Data for processing:
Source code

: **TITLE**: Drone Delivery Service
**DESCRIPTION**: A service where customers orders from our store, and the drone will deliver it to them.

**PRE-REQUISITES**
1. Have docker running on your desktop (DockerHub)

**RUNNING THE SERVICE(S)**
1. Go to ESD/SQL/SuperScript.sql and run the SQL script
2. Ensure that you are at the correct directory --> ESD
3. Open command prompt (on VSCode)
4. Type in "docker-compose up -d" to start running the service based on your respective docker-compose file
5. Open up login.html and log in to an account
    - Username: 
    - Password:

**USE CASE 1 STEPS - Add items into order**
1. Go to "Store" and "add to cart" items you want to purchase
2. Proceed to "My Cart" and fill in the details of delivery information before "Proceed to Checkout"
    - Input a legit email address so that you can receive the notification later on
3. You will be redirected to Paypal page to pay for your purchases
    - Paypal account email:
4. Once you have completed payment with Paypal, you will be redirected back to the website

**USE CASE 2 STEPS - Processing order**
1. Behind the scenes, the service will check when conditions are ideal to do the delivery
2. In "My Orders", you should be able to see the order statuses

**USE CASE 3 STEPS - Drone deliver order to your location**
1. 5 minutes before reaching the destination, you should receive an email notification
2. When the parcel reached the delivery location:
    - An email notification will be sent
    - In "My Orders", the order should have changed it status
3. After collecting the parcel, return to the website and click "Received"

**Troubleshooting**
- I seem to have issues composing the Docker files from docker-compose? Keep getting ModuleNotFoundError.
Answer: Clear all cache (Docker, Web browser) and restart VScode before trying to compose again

==

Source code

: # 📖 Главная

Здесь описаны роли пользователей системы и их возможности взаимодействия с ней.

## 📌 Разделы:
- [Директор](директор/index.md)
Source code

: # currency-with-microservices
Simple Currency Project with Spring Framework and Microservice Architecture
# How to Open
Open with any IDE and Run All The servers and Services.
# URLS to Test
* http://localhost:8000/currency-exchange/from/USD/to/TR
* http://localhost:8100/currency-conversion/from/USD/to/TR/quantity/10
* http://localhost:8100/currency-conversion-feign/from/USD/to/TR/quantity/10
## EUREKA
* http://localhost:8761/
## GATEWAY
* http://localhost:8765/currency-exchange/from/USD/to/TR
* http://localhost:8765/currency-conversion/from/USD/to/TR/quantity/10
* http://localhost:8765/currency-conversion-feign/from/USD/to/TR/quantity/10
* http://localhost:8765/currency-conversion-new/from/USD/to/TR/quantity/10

--

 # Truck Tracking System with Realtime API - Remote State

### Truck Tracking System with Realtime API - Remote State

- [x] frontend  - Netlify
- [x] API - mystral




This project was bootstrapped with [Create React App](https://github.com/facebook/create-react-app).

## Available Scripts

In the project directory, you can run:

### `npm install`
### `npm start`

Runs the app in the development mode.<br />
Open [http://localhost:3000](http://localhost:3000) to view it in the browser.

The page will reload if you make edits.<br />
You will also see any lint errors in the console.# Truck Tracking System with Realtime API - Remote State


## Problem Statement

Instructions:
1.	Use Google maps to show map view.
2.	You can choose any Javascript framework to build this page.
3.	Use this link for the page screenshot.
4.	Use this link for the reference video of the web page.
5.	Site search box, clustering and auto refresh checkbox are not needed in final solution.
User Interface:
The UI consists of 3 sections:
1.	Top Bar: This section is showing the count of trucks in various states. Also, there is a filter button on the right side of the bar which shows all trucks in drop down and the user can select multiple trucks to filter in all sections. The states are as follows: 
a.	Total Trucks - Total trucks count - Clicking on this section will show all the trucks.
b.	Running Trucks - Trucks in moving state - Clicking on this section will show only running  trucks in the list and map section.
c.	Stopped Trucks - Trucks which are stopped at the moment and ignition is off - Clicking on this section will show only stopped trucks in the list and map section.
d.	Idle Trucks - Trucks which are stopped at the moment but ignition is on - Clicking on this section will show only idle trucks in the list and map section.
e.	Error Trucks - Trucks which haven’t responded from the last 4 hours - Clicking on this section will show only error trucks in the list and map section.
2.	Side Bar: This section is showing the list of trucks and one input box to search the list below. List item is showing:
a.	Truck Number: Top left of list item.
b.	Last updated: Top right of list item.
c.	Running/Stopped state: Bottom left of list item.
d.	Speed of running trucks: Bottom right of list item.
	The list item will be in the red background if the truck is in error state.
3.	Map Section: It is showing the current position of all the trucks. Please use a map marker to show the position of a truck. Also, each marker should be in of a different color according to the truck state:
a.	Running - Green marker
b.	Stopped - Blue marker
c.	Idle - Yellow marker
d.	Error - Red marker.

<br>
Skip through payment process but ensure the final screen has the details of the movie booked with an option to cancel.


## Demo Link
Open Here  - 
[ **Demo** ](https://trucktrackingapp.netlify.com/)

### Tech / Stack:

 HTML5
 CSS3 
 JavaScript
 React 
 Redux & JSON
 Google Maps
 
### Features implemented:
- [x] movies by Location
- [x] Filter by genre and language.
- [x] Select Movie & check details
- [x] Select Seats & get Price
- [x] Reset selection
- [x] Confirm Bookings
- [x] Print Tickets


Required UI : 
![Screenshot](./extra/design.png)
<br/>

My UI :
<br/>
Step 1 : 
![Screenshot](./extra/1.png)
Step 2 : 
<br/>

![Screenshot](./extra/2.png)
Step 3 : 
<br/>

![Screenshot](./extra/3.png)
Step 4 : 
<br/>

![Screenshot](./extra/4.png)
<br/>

Assignment: Wherever the string "final" appears in the records, copy the whole line.

Answer section:
5.	Site search box, clustering and auto refresh checkbox are not needed in final solution.
Skip through payment process but ensure the final screen has the details of the movie booked with an option to cancel.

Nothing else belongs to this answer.